While doing research
for An
Underground Education (1997) -- a group of wise-guy, contrarian essays
about history and other topics -- I stumbled on the "true" story of Captain
Kidd, as written by one Sir Cornelius Dalton back in 1911. I was stunned to
discover that Kidd was no pirate, but rather a married war hero living in New
York City in the 1690s who was hired to chase pirates. I was especially attracted
to the fact that he was betrayed by extremely powerful men. Call it my martyr
complex, my why-is-my-book-never-in-the-front-window complex. (Z-named authors,
like Zacks, are often shelved by the floor, and Zs are always last in line.
The Pirate Hunter's reception seems to be curing me.)
One of the
most fascinating aspects of Kidd's final voyage and eventual fate is what seems
like his relentless bad luck. Do you think Kidd caused a lot of these problems
himself, or was he more a victim of circumstance?
That's
a very tough question. In The Pirate Hunter, I let the reader decide.
But as for my own personal reading of the events, I think many of Kidd's qualities
(some of them admirable) got him into trouble. For instance, his overwhelming
self-confidence (and a couple of rums) gave him the nerve to defy a commodore
and refuse to hand over 30 sailors who would be forced to serve in the Royal
Navy.

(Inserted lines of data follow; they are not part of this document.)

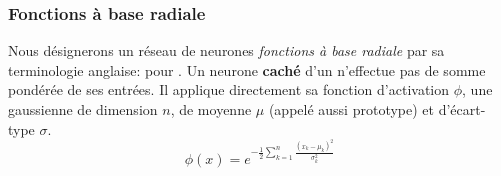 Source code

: \subsubsection{Fonctions à base radiale}
Nous désignerons un réseau de neurones \emph{fonctions à base radiale} par sa terminologie anglaise: \rbf pour .
\newcommand{\factnorm}{\sum_{r=1}^{m}x_{r}}
Un neurone \textbf{caché} d'un \rbf n'effectue pas de somme pondérée de ses entrées.
Il applique directement sa fonction d'activation $\phi$, une gaussienne de dimension $n$, de moyenne $\mu$ (appelé aussi prototype) et d'écart-type $\sigma$.
\[\phi(x) = e^{-\frac{1}{2}\sum_{k=1}^{n}\frac{(x_k-\mu_{k})^2}{\sigma_{k}^{2}}} \]%

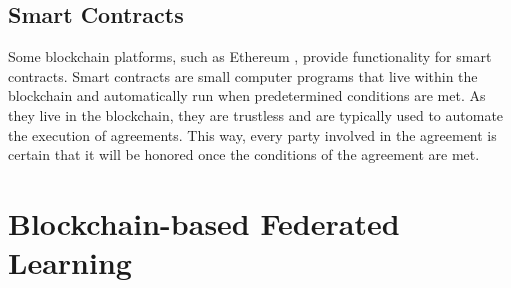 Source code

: \subsection{Smart Contracts}

Some blockchain platforms, such as Ethereum \cite{wood2014ethereum}, provide functionality for smart contracts. Smart contracts are small computer programs that live within the blockchain and automatically run when predetermined conditions are met. As they live in the blockchain, they are trustless and are typically used to automate the execution of agreements. This way, every party involved in the agreement is certain that it will be honored once the conditions of the agreement are met.

\section{Blockchain-based Federated Learning}\label{fundamentals:blockchain}

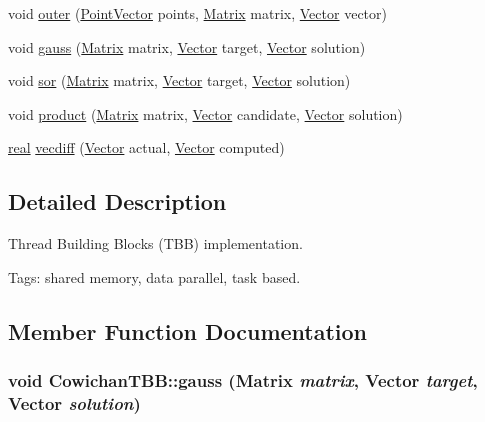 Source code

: \begin{CompactItemize}
void \hyperlink{class_cowichan_t_b_b_92a763b9733cdcceda13b7b7ea0bc229}{outer} (\hyperlink{class_point}{PointVector} points, \hyperlink{cowichan_8hpp_3fb46f939e55c239fbc95656fc0f3399}{Matrix} matrix, \hyperlink{cowichan_8hpp_02bc1553e241b9b33408482658b3c355}{Vector} vector)
\item 
void \hyperlink{class_cowichan_t_b_b_d51868e0e65482f7c9e69d73b3904822}{gauss} (\hyperlink{cowichan_8hpp_3fb46f939e55c239fbc95656fc0f3399}{Matrix} matrix, \hyperlink{cowichan_8hpp_02bc1553e241b9b33408482658b3c355}{Vector} target, \hyperlink{cowichan_8hpp_02bc1553e241b9b33408482658b3c355}{Vector} solution)
\item 
void \hyperlink{class_cowichan_t_b_b_dbb32ce457d0edca6815ab1cb2459276}{sor} (\hyperlink{cowichan_8hpp_3fb46f939e55c239fbc95656fc0f3399}{Matrix} matrix, \hyperlink{cowichan_8hpp_02bc1553e241b9b33408482658b3c355}{Vector} target, \hyperlink{cowichan_8hpp_02bc1553e241b9b33408482658b3c355}{Vector} solution)
\item 
void \hyperlink{class_cowichan_t_b_b_f3144458520e2dff1f9fad5753f6fc3d}{product} (\hyperlink{cowichan_8hpp_3fb46f939e55c239fbc95656fc0f3399}{Matrix} matrix, \hyperlink{cowichan_8hpp_02bc1553e241b9b33408482658b3c355}{Vector} candidate, \hyperlink{cowichan_8hpp_02bc1553e241b9b33408482658b3c355}{Vector} solution)
\item 
\hyperlink{cowichan_8hpp_4d521b2c54a1f6312cc8fa04827eaf98}{real} \hyperlink{class_cowichan_t_b_b_28c976743df231fd183e4db9306050b1}{vecdiff} (\hyperlink{cowichan_8hpp_02bc1553e241b9b33408482658b3c355}{Vector} actual, \hyperlink{cowichan_8hpp_02bc1553e241b9b33408482658b3c355}{Vector} computed)
\end{CompactItemize}


\subsection{Detailed Description}
Thread Building Blocks (TBB) implementation. 

Tags: shared memory, data parallel, task based. 

\subsection{Member Function Documentation}
\hypertarget{class_cowichan_t_b_b_d51868e0e65482f7c9e69d73b3904822}{
\subsubsection[{gauss}]{\setlength{\rightskip}{0pt plus 5cm}void CowichanTBB::gauss ({\bf Matrix} {\em matrix}, \/  {\bf Vector} {\em target}, \/  {\bf Vector} {\em solution})}}
\label{class_cowichan_t_b_b_d51868e0e65482f7c9e69d73b3904822}



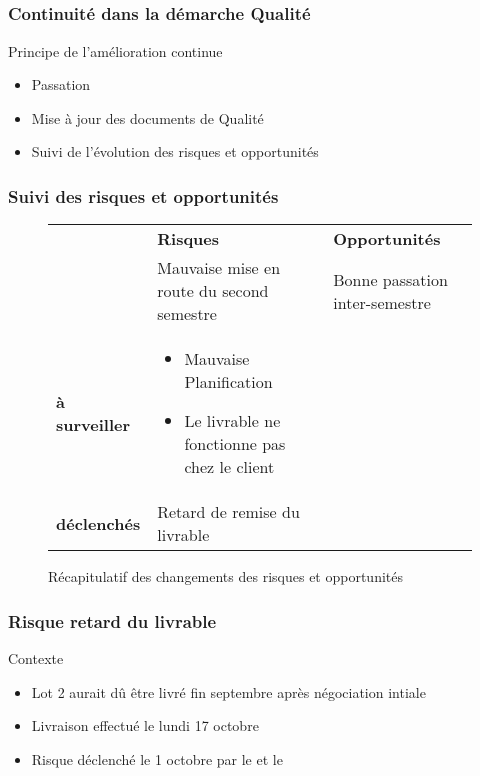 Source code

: 
\speaker{\Kafui}

\subsection{} %


\begin{frame}
\frametitle{Continuité dans la démarche Qualité}
\begin{block}{Principe de l'amélioration continue}
\begin{itemize}
\item Passation 
\item Mise à jour des documents de Qualité
\item Suivi de l'évolution des risques et opportunités
\end{itemize}
\end{block}
\end{frame}




\begin{frame}
\frametitle{Suivi des risques et opportunités}
\begin{figure}
\begin{longtable}{|p{1.8cm}||p{3.5cm}|p{3.5cm}|}
\hline
 & \textbf{Risques} & \textbf{Opportunités} \\\hhline{|=||=|=|}
\multirow{1}{*}{\textbf{clôturés}} & \small Mauvaise mise en route du second semestre & \small Bonne passation inter-semestre \\\hline
\multirow{1}{*}{\textbf{à surveiller}} & \small \begin{itemize}	
						\item Mauvaise Planification
						\item Le livrable ne fonctionne pas chez le client
						\end{itemize}& \\\hline
\multirow{1}{*}{\textbf{déclenchés}} & \small Retard de remise du livrable & \\\hline
\end{longtable}
\caption{Récapitulatif des changements des risques et opportunités}
\end{figure}
\end{frame}



\begin{frame}
\frametitle{Risque retard du livrable}
\begin{block}{Contexte}
\begin{itemize}
\item Lot 2 aurait dû être livré fin septembre après négociation intiale
\item Livraison effectué le lundi 17 octobre
\item Risque déclenché le 1 octobre par le \RQ{} et le \CP{}
\end{itemize}
\end{block}
\end{frame}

That defiance led to rumors being spread about Kidd turning pirate. A
meeker man would have given over the sailors. In the same vein, at the start
of the voyage, Kidd wanted to sign on the finest, toughest sailors available
and his cockiness allowed him to sign up former pirates. A meeker man would
have sailed with a smaller, more manageable crew.
On the other hand,
I think it was sheer bad luck that Kidd traveled to pirate havens and popular
shipping lanes in the Indies, and, for more than a year, never found a pirate
ship.
Kidd was vilified
and attacked in the English judicial system right up until his death. Even with
his reputation, his treatment seems out of the ordinary. Why do you think he
was treated so cruelly? Was he being used as an example?
As one powerful
English politician put it: "Some Jonah or other must be thrown overboard if
storm [is to be avoided]." Captain Kidd had failed to serve the interests of
five of the most powerful men in England. Not only had he NOT returned with
pirate treasure, but he was accused of being hired by these four Lords and the
king to act as their own personal pirate. Scandal-mongers called the affair
"A Corporation of Pirates." Since piracy was the single biggest threat to a
mercantile empire, this was a glaring faux pas.
The English lords
and their cohorts were brilliant at what we would today call "spin control."
It was much easier to crush Kidd (and distance themselves from him) than to
explore the murky facts of his case and defend him. And these lords probably
did hope that by destroying Kidd, other would-be pirates would be deterred.
The
inclusion of Robert Culliford's story is fascinating. Considering he was more
of a pirate than Kidd ever was, why do you think Culliford is not as well known?
I agonized over
whether to give Robert Culliford almost a third of Captain Kidd's biography
and I am sooooo glad that I did. Kidd was a bounty hunter, a man trying to succeed
inside the English Establishment. Robert Culliford was an outsider, a pirate,
and I was thrilled to have the chance to explore his life. The careers of the
two of them dovetailed in dramatic ways that would make a novelist jealous.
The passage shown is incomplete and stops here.